§ Requirement
In the entries that follow, how many lines hold the string "models"? Give only that number.
------------------------------------------------------------
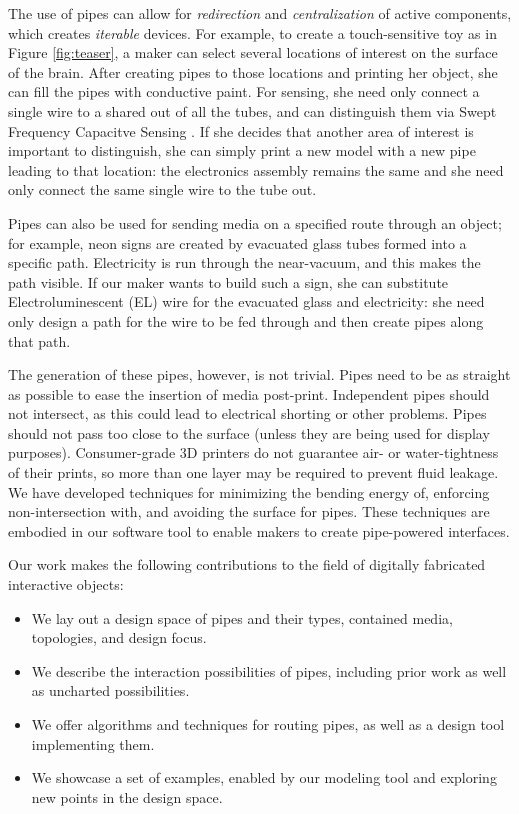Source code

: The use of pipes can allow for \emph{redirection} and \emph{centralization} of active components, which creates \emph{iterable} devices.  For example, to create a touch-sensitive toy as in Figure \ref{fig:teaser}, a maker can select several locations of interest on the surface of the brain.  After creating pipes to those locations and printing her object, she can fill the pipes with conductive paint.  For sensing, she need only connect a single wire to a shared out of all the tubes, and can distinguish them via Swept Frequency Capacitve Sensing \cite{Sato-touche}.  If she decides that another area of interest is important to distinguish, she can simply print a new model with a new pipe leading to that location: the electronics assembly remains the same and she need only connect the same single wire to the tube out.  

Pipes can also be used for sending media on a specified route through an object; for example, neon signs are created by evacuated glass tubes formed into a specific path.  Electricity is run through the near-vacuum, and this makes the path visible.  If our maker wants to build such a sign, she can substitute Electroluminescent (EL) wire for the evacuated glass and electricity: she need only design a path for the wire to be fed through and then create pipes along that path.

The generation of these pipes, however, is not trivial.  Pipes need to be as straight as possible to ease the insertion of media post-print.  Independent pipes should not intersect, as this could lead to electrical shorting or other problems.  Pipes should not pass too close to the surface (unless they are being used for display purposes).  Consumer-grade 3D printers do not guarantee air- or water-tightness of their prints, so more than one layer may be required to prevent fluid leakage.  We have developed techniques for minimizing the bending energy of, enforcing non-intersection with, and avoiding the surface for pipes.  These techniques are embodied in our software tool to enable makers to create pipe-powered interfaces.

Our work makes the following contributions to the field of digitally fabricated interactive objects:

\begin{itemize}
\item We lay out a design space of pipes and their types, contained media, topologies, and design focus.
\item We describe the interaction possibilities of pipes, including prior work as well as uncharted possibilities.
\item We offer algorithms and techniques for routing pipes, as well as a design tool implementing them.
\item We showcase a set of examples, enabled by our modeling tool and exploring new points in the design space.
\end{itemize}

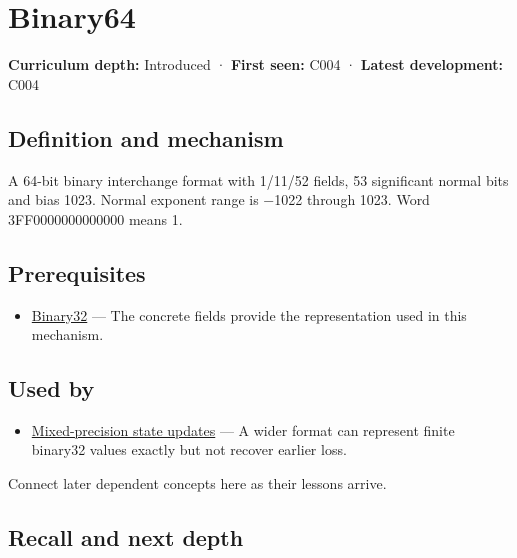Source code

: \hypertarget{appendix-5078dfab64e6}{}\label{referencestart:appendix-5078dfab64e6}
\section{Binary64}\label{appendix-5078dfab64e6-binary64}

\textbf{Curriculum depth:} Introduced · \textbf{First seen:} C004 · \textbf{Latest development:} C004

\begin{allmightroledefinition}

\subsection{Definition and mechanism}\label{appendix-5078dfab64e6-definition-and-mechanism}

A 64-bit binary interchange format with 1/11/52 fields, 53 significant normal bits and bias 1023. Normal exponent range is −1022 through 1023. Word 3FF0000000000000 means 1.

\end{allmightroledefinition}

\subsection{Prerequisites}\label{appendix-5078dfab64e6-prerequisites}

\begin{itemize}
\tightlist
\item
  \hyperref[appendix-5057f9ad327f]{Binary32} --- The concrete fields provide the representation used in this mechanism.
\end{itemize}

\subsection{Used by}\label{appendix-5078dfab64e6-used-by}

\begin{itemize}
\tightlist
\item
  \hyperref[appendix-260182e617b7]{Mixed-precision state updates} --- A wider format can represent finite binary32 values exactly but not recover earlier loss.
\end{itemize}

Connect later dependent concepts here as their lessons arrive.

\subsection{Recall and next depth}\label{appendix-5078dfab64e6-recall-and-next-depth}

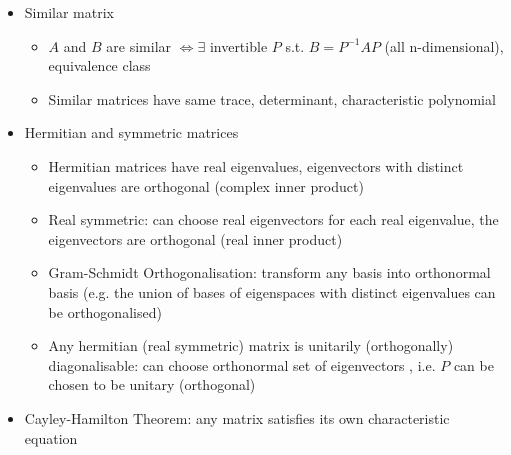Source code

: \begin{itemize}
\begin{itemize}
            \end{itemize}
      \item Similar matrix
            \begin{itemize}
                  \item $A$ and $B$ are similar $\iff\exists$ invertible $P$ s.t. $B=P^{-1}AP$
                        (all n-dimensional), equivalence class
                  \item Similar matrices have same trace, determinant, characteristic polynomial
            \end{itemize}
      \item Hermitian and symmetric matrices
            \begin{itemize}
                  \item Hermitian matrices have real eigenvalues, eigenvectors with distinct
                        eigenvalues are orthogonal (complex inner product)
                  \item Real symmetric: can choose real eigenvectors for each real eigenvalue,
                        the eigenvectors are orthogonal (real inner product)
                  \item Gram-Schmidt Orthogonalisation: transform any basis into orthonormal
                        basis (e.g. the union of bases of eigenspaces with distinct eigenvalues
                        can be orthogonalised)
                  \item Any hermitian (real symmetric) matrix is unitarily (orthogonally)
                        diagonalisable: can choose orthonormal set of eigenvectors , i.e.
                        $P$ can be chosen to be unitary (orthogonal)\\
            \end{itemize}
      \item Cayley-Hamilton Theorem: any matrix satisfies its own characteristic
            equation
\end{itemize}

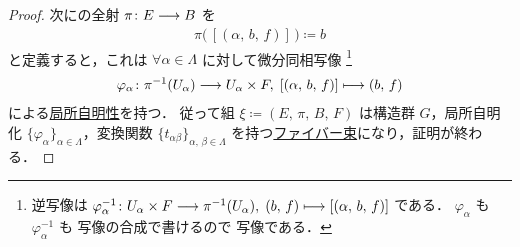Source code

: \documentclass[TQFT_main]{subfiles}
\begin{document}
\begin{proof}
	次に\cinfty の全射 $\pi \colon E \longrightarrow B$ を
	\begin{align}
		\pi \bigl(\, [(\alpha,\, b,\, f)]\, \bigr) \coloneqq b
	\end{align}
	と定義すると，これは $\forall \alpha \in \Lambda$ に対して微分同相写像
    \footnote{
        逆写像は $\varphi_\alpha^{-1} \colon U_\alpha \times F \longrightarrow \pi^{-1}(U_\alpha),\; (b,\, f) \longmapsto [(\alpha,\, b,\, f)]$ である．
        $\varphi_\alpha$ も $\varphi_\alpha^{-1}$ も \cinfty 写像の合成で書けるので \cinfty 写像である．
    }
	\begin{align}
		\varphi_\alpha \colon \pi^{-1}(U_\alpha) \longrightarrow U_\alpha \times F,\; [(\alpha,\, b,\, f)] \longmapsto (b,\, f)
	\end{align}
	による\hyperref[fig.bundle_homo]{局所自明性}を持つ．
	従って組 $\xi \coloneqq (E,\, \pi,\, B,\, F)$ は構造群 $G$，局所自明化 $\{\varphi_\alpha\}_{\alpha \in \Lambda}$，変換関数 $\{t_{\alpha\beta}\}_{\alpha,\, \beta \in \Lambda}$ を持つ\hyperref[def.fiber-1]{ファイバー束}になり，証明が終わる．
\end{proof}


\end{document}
------------------------------------------------------------
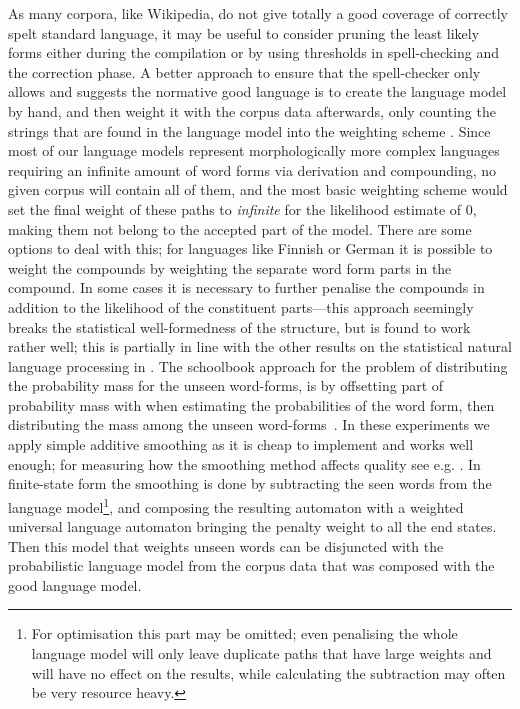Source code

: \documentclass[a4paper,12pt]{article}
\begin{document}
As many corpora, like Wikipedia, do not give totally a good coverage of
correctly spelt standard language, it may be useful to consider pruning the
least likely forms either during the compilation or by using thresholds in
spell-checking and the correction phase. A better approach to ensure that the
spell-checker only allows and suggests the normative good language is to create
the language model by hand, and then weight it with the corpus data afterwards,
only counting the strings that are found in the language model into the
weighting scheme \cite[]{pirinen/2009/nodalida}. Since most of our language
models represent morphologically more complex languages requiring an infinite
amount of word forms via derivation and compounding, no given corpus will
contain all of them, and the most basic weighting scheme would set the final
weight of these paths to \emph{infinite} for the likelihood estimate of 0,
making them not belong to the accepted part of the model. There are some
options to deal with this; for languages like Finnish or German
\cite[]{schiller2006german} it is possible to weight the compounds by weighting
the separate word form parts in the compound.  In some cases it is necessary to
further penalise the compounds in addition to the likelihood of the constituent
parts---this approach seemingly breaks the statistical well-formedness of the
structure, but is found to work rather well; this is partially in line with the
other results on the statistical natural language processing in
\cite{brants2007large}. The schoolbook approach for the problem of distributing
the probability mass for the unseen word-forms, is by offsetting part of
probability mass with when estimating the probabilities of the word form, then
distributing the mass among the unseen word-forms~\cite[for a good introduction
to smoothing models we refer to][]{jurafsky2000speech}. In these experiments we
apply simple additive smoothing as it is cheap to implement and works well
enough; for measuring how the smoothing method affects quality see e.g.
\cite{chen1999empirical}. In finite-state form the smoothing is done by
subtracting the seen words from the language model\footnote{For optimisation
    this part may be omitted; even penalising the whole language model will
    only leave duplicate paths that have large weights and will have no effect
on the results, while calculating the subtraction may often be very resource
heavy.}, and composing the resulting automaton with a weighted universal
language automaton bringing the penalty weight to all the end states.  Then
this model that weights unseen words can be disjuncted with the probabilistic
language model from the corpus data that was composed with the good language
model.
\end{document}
------------------------------------------------------------
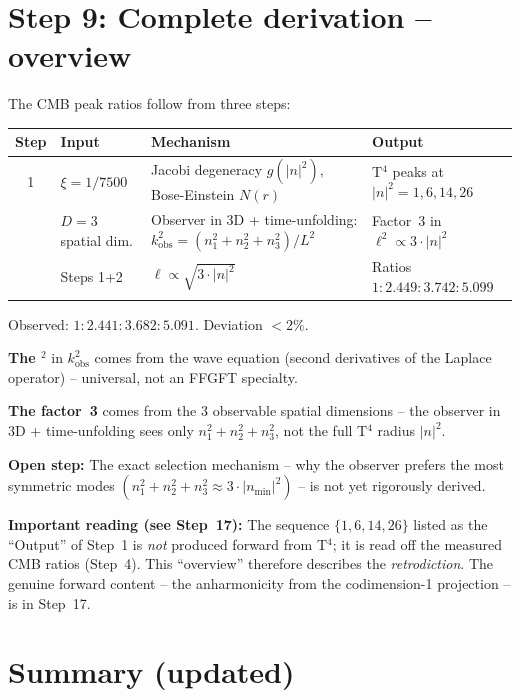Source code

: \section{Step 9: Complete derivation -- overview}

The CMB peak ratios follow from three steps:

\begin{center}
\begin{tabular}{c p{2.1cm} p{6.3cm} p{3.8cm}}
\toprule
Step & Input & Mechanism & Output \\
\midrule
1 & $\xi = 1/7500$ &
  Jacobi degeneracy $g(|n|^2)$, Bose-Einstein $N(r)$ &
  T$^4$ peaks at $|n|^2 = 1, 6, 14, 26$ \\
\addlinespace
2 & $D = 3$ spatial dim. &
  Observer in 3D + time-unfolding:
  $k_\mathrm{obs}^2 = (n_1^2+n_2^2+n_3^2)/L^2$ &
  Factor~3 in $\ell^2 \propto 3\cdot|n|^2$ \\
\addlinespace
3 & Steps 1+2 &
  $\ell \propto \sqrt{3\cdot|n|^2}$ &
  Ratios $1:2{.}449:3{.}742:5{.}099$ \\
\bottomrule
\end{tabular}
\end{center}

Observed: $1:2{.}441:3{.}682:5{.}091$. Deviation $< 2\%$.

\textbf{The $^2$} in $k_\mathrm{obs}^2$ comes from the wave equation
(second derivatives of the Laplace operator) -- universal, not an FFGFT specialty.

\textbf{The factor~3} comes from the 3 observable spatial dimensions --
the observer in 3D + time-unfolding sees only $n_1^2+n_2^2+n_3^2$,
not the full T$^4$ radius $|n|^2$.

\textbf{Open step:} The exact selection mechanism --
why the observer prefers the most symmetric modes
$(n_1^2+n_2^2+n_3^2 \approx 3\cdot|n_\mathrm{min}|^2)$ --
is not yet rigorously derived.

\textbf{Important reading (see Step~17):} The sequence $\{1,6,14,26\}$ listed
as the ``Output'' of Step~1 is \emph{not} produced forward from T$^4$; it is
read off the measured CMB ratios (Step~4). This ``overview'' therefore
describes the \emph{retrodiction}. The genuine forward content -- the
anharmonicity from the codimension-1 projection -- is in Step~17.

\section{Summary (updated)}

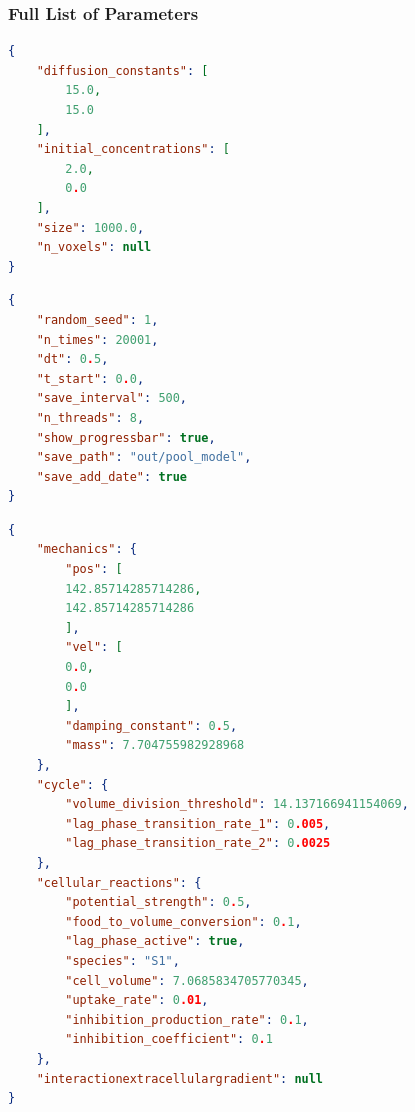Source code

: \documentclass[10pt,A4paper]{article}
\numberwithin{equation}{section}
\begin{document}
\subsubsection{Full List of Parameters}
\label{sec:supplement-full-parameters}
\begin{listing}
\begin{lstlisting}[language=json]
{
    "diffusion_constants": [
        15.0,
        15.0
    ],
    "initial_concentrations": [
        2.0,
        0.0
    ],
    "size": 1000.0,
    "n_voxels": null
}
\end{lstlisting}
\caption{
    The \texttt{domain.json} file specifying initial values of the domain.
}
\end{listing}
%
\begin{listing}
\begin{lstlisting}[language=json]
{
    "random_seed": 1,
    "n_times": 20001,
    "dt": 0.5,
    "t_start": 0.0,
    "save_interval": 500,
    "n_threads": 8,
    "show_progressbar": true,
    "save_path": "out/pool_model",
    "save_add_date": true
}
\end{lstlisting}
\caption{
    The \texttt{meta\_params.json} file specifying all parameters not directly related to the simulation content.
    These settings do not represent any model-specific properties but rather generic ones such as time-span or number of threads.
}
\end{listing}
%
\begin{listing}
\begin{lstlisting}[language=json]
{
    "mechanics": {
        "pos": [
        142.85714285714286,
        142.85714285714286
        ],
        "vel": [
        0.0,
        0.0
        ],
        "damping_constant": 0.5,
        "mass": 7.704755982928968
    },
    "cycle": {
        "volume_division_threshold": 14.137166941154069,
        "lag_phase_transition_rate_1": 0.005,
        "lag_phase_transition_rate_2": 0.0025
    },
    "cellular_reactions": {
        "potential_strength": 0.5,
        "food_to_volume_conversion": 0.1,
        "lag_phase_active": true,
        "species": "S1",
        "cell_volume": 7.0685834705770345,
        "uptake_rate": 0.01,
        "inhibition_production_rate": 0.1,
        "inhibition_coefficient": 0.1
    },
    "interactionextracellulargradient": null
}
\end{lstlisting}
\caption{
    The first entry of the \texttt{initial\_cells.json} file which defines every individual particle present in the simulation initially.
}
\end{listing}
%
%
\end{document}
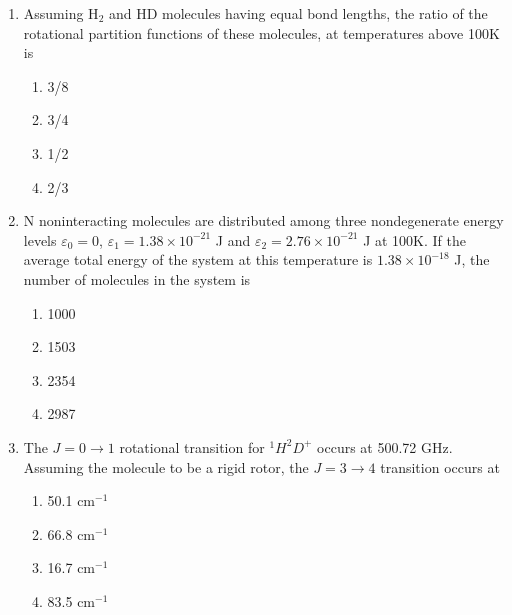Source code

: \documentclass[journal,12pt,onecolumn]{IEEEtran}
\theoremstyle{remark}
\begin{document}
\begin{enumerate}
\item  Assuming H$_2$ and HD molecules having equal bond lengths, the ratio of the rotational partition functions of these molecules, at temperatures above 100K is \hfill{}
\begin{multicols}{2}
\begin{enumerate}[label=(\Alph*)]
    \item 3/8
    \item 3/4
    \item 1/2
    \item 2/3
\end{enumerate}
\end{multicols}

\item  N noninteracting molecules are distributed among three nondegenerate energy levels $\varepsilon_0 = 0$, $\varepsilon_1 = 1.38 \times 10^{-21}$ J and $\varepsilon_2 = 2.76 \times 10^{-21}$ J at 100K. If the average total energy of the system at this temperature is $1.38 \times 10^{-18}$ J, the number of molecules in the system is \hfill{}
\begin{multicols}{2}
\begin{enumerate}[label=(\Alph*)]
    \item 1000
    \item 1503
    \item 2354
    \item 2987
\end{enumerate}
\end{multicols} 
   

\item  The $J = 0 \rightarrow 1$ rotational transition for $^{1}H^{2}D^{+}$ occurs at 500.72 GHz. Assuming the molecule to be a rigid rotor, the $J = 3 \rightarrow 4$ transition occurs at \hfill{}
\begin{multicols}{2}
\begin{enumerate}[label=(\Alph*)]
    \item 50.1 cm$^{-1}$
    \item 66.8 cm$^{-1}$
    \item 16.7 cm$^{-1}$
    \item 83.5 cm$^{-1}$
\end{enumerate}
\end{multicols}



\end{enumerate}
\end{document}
------------------------------------------------------------
§ Answer space
2